*** Begin section ***
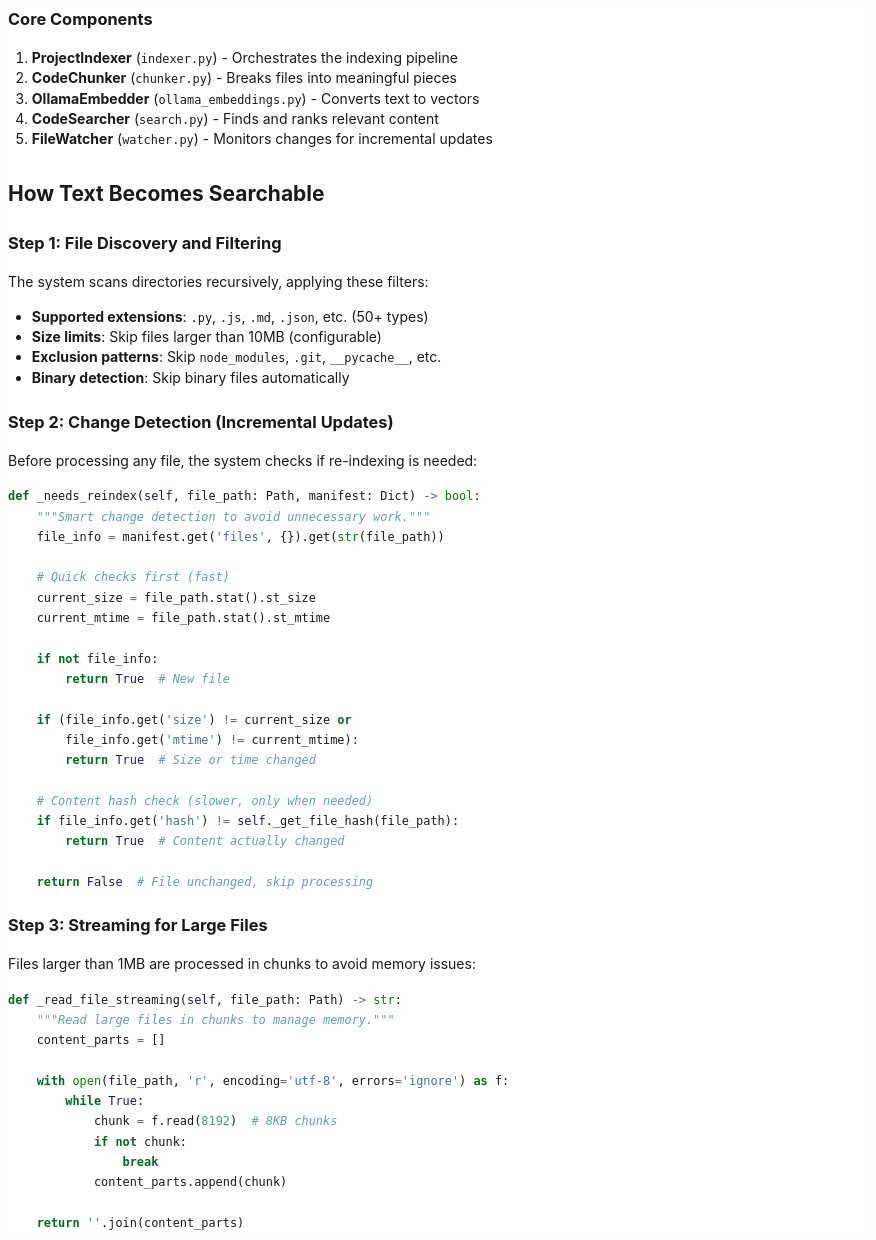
 ```mermaid
```

### Core Components

1. **ProjectIndexer** (`indexer.py`) - Orchestrates the indexing pipeline
2. **CodeChunker** (`chunker.py`) - Breaks files into meaningful pieces
3. **OllamaEmbedder** (`ollama_embeddings.py`) - Converts text to vectors
4. **CodeSearcher** (`search.py`) - Finds and ranks relevant content
5. **FileWatcher** (`watcher.py`) - Monitors changes for incremental updates

## How Text Becomes Searchable

### Step 1: File Discovery and Filtering

The system scans directories recursively, applying these filters:
- **Supported extensions**: `.py`, `.js`, `.md`, `.json`, etc. (50+ types)
- **Size limits**: Skip files larger than 10MB (configurable)
- **Exclusion patterns**: Skip `node_modules`, `.git`, `__pycache__`, etc.
- **Binary detection**: Skip binary files automatically

### Step 2: Change Detection (Incremental Updates)

Before processing any file, the system checks if re-indexing is needed:

```python
def _needs_reindex(self, file_path: Path, manifest: Dict) -> bool:
    """Smart change detection to avoid unnecessary work."""
    file_info = manifest.get('files', {}).get(str(file_path))
    
    # Quick checks first (fast)
    current_size = file_path.stat().st_size
    current_mtime = file_path.stat().st_mtime
    
    if not file_info:
        return True  # New file
    
    if (file_info.get('size') != current_size or 
        file_info.get('mtime') != current_mtime):
        return True  # Size or time changed
    
    # Content hash check (slower, only when needed)
    if file_info.get('hash') != self._get_file_hash(file_path):
        return True  # Content actually changed
    
    return False  # File unchanged, skip processing
```

### Step 3: Streaming for Large Files

Files larger than 1MB are processed in chunks to avoid memory issues:

```python
def _read_file_streaming(self, file_path: Path) -> str:
    """Read large files in chunks to manage memory."""
    content_parts = []
    
    with open(file_path, 'r', encoding='utf-8', errors='ignore') as f:
        while True:
            chunk = f.read(8192)  # 8KB chunks
            if not chunk:
                break
            content_parts.append(chunk)
    
    return ''.join(content_parts)
```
*** End section ***
• INSTRUCTIONS TO FOLLOW:
Where the string "indexing" occurs in a line of the listing, copy the line.

• TASK ANSWER:
1. **ProjectIndexer** (`indexer.py`) - Orchestrates the indexing pipeline
Before processing any file, the system checks if re-indexing is needed:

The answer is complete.